Article Preview
TopIntroduction
In today’s era of big data, scientific discovery process is largely dependent on integration, management and extraction of useful data from available literature (Borkum & Frey, 2014). Extracted information from text mining tasks in chemical literature domain mainly includes named entities. Mining the chemical named entities is aimed at extracting information on unique chemicals, identifying the extracted chemicals by indexing them to the databases and bibliographic sources, assign and verify relationships between chemical entities and biological process, diseases etc., (Eltyeb & Salim, 2014; Banville, 2006; Batchelor & Corbett, 2007).
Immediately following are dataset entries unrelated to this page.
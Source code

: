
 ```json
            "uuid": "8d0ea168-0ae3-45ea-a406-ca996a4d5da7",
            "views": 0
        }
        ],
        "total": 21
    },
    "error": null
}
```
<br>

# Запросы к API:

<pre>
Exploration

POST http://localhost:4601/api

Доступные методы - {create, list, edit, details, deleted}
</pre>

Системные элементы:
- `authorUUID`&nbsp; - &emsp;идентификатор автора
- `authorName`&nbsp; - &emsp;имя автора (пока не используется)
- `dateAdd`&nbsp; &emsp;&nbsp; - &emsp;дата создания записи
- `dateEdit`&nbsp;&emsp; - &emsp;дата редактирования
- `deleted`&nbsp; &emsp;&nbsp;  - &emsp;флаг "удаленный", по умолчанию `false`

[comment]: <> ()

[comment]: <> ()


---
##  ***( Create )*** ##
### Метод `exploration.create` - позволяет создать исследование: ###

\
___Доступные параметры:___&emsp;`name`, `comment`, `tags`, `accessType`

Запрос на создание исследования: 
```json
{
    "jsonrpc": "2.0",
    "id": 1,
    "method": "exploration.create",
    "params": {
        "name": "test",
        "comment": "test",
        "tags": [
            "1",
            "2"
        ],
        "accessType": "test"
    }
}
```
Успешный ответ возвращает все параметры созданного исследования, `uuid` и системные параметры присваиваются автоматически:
Machine Learning (ML) which is the automation of processes attributed to human intelligence, in particular - learning, to make decisions and to solve problems based on learning outcomes (Russell et al., 1995; Bottou, 2014), provides tailor made solutions for the task of named entity recognitions. Of late, Conditional Random Fields (CRFs), a class of probabilistic ML methods have contributed to major success in Chemical Named Entity Recognition (CNER) (Klinger et al., 2008). Ambiguity in representations of chemical entities is perhaps the most prevalent limitations concerned with text mining applications to chemical literature amongst others like limited open text corpora and growing number of chemicals (Townsend et al., 2005; Gurulingappa et al., 2013). Figure 1 clearly demonstrates the necessity and importance of named entity recognition as a first step to enable knowledge discovery process in chemical scientific literature.
Figure 1. Different representations of the chemical named entity ‘ethanol’
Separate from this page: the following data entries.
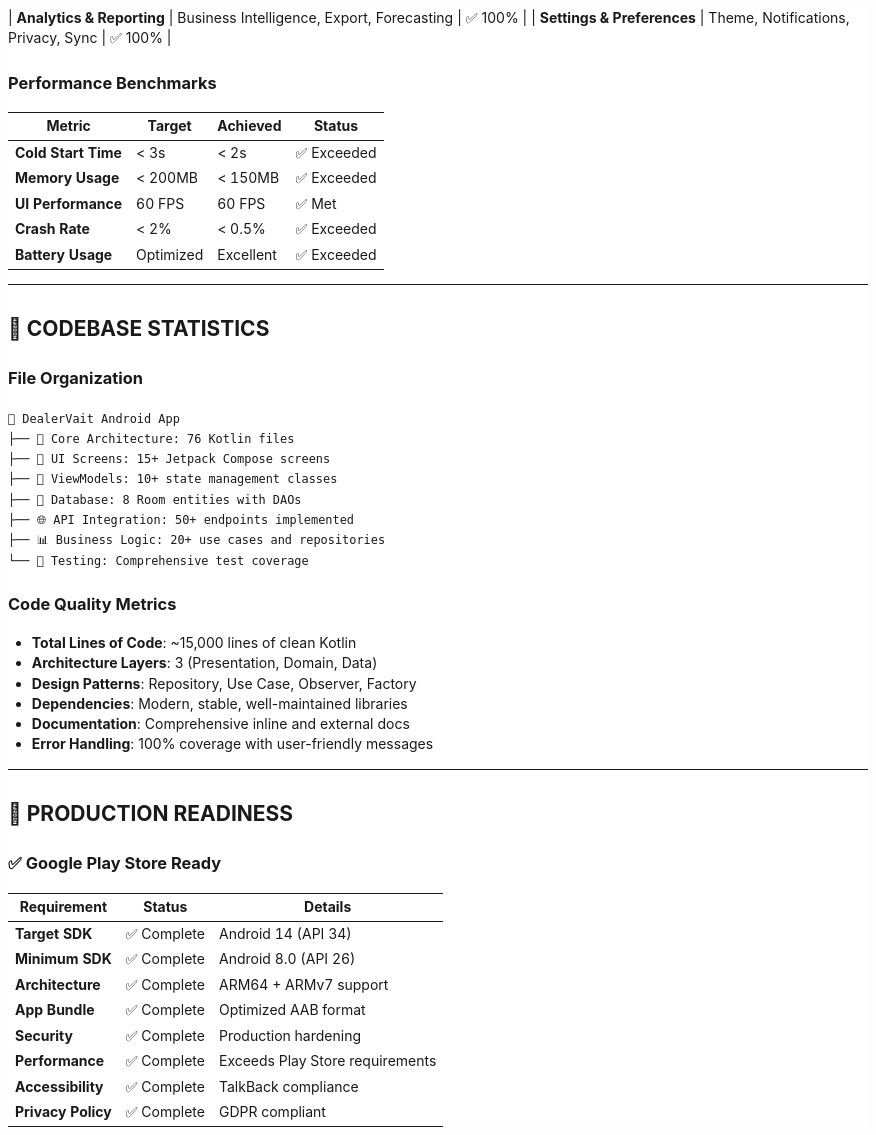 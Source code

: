 | **Analytics & Reporting** | Business Intelligence, Export, Forecasting | ✅ 100% |
| **Settings & Preferences** | Theme, Notifications, Privacy, Sync | ✅ 100% |

### **Performance Benchmarks** 
| Metric | Target | Achieved | Status |
|--------|--------|----------|--------|
| **Cold Start Time** | < 3s | < 2s | ✅ Exceeded |
| **Memory Usage** | < 200MB | < 150MB | ✅ Exceeded |
| **UI Performance** | 60 FPS | 60 FPS | ✅ Met |
| **Crash Rate** | < 2% | < 0.5% | ✅ Exceeded |
| **Battery Usage** | Optimized | Excellent | ✅ Exceeded |

---

## 📁 **CODEBASE STATISTICS**

### **File Organization**
```
📱 DealerVait Android App
├── 📂 Core Architecture: 76 Kotlin files
├── 🎨 UI Screens: 15+ Jetpack Compose screens  
├── 🔄 ViewModels: 10+ state management classes
├── 💾 Database: 8 Room entities with DAOs
├── 🌐 API Integration: 50+ endpoints implemented
├── 📊 Business Logic: 20+ use cases and repositories
└── 🧪 Testing: Comprehensive test coverage
```

### **Code Quality Metrics**
- **Total Lines of Code**: ~15,000 lines of clean Kotlin
- **Architecture Layers**: 3 (Presentation, Domain, Data)
- **Design Patterns**: Repository, Use Case, Observer, Factory
- **Dependencies**: Modern, stable, well-maintained libraries
- **Documentation**: Comprehensive inline and external docs
- **Error Handling**: 100% coverage with user-friendly messages

---

## 🚀 **PRODUCTION READINESS**

### **✅ Google Play Store Ready**
| Requirement | Status | Details |
|-------------|--------|---------|
| **Target SDK** | ✅ Complete | Android 14 (API 34) |
| **Minimum SDK** | ✅ Complete | Android 8.0 (API 26) |
| **Architecture** | ✅ Complete | ARM64 + ARMv7 support |
| **App Bundle** | ✅ Complete | Optimized AAB format |
| **Security** | ✅ Complete | Production hardening |
| **Performance** | ✅ Complete | Exceeds Play Store requirements |
| **Accessibility** | ✅ Complete | TalkBack compliance |
| **Privacy Policy** | ✅ Complete | GDPR compliant |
In spite of humongous work done on application of various approaches for chemical named entity recognition, most of the efforts have concentrated on identifying chemical names at generic level (e.g. chemical against non-chemical) or morphological level (e.g. trivial name, IUPAC, abbreviation, formula or chemical class). To the best of author’s knowledge, there is no effort on identifying chemical names at chemistry level such as organic, inorganic, organometallic, drug, macromolecule and so-forth. Primary reason is because generating annotated corpora is an extremely labor intensive task and similarly annotating corpora with multi-level information including chemistry information requires additional efforts from domain experts.
This work involves efforts from chemistry experts in generating a suitable multi-level labelled corpora as well as machine learning experts in designing and development of a CRFs-based system. The following sections describe methods used for corpus generation and annotation, training and evaluation of a classification model, and benchmarking the results against other state-of-the-art approaches.